Esse jogo de forças tem uma consequência
clara: a regulação dos setores de infraestrutura no Brasil deixou de ser guiada
por princípios técnicos e passou a ser controlada pela política.
Entre os dias 02 e 12 de fevereiro deste
ano, uma comitiva comandada pelo ministro das Comunicações, Fábio Farias,
visitou Suécia, Finlândia, Coreia do Sul, Japão e China para se encontrar com
autoridades governamentais e executivos de empresas fabricantes de redes e
equipamentos de 5G (Ericsson, Nokia, Samsung, Fujitsu, Nec e Huawei). Além de
representantes de diversas áreas do Poder Executivo, a viagem contou com a
presença dos ministros Bruno Dantas, Vital do Rêgo e Walton Alencar, todos do
Tribunal de Contas da União (TCU) - órgão que deveria analisar o edital de
licitação das frequências para o 5G.
Na semana passada, o Conselho Diretor da
Anatel se reuniu para acertar os últimos detalhes do leilão do espectro de
frequências. A pressão do ministro das Comunicações sobre os diretores foi tão
grande que o conselheiro Emmanoel Campelo teve que desligar o celular para
conseguir analisar o caso em paz.
As situações prosaicas relatadas acima são
sintomas de um longo processo em que a bilionária concessão de faixas do 5G vem
sendo utilizada para atender interesses do governo e de bancadas do Congresso
Nacional.
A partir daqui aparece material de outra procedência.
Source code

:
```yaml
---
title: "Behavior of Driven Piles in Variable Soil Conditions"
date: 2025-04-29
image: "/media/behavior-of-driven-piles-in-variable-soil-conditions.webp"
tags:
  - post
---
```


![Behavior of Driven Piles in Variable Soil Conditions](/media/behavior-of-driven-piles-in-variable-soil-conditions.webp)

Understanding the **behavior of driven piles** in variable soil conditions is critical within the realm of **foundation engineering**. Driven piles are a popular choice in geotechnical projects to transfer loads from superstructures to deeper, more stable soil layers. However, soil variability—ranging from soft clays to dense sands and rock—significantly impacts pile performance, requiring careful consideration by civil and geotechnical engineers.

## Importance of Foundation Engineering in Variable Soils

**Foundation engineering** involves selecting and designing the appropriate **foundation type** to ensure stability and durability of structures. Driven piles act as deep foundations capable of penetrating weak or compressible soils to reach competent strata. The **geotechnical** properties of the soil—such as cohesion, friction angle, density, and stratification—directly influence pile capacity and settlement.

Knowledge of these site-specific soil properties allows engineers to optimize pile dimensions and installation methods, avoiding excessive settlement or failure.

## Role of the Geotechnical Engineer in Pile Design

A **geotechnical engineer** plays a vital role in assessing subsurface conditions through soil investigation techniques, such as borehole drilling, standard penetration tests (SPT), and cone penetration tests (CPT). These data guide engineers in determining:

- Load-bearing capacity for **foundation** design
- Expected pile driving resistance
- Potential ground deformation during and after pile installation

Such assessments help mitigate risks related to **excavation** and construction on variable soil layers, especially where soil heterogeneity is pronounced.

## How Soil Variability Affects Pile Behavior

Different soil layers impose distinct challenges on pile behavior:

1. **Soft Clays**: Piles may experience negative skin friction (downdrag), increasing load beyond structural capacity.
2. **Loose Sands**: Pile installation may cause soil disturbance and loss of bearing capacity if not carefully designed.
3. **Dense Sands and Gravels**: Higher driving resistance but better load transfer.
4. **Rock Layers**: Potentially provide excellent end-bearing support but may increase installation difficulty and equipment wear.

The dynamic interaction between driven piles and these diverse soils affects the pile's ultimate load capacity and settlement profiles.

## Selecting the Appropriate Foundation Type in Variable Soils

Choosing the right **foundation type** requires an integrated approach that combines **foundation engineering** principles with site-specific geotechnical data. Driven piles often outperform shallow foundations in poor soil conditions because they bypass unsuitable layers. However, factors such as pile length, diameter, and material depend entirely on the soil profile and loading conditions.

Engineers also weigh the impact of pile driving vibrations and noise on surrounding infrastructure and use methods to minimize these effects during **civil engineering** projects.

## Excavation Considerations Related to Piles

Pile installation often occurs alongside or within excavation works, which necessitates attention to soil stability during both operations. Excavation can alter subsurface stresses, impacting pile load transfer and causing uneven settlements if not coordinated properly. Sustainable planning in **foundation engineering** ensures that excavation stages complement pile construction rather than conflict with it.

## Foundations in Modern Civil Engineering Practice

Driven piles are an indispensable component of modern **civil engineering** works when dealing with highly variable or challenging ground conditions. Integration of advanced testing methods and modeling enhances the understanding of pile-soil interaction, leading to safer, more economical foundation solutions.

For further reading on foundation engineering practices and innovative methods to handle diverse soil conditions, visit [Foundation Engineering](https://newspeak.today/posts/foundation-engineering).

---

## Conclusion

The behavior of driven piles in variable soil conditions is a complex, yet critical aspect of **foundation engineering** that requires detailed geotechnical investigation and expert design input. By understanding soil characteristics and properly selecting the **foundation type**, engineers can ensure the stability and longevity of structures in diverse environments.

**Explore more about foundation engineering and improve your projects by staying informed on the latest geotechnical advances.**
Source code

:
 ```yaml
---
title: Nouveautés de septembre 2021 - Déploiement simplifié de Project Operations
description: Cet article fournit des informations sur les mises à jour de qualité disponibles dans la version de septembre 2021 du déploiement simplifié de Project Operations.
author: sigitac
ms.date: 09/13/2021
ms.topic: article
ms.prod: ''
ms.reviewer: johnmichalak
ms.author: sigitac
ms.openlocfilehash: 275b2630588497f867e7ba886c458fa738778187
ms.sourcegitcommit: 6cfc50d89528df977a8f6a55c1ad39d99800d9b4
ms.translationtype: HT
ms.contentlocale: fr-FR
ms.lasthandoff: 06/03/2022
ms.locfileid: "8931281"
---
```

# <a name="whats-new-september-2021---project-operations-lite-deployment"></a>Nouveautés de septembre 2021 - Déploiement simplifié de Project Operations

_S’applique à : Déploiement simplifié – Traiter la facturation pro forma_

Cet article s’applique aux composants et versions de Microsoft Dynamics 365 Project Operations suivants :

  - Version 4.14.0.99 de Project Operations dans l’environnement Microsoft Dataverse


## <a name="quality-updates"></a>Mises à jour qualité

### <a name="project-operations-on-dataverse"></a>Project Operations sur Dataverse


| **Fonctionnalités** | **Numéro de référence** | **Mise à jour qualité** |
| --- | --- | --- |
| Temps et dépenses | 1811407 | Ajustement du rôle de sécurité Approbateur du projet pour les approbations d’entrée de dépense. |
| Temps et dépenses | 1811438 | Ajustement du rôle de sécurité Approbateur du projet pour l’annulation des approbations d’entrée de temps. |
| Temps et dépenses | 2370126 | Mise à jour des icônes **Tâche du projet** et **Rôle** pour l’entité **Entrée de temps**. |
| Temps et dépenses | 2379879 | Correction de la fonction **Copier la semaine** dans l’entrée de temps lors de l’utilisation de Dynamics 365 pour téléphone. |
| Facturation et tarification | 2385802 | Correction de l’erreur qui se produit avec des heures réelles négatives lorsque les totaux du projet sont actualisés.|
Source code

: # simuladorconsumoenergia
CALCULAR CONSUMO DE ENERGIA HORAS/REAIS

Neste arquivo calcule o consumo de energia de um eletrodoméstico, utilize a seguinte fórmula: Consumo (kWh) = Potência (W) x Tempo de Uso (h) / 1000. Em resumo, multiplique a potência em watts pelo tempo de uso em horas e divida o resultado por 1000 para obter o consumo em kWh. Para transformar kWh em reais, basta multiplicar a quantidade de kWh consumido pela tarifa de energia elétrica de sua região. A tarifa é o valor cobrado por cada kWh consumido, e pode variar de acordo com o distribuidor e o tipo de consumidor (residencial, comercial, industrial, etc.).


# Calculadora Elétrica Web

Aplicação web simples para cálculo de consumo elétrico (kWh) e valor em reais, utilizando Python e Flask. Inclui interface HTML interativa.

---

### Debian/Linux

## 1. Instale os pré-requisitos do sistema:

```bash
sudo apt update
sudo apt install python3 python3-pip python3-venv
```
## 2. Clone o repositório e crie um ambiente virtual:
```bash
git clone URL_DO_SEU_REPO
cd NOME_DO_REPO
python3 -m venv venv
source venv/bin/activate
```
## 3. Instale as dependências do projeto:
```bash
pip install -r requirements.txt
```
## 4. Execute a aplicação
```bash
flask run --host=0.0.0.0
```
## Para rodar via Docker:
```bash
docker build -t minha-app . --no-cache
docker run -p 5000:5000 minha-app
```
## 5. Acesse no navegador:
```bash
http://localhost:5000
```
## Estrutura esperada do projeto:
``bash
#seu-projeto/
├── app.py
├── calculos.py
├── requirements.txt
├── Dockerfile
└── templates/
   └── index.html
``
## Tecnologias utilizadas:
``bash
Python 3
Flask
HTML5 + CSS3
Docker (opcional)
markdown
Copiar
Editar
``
Desrespeitando as recomendações do corpo técnico tanto do TCU quanto
da Anatel, os ministros e conselheiros de ambos os órgãos têm cedido para
acomodar preferências de nossa elite política.
A licitação do 5G já foi alterada para se
exigir, como contrapartida, a construção de uma rede privativa paralela a fim
de acomodar os temores de Bolsonaro e seu entorno quanto a supostas espionagens
chinesas. O TCU também exigiu que o edital fosse modificado para se garantir a
construção de uma rede subfluvial na Amazônia e o atendimento de escolas rurais
- objetivos louváveis de política pública, mas que deveriam ser objeto de
estudo de impacto no âmbito da discussão orçamentária.
Ao admitir que a regulação da
infraestrutura brasileira sofra a interferência das conexões políticas, não
será surpresa se o 5G brasileiro nasça mais caro e com pior qualidade do que no
restante do mundo - como, aliás, tem sido a marca de nosso sistema de
telecomunicações há anos.
*Bruno Carazza é mestre em economia e doutor em direito, é autor de “Dinheiro, Eleições e Poder: as engrenagens do sistema político brasileiro” (Companhia das Letras)”.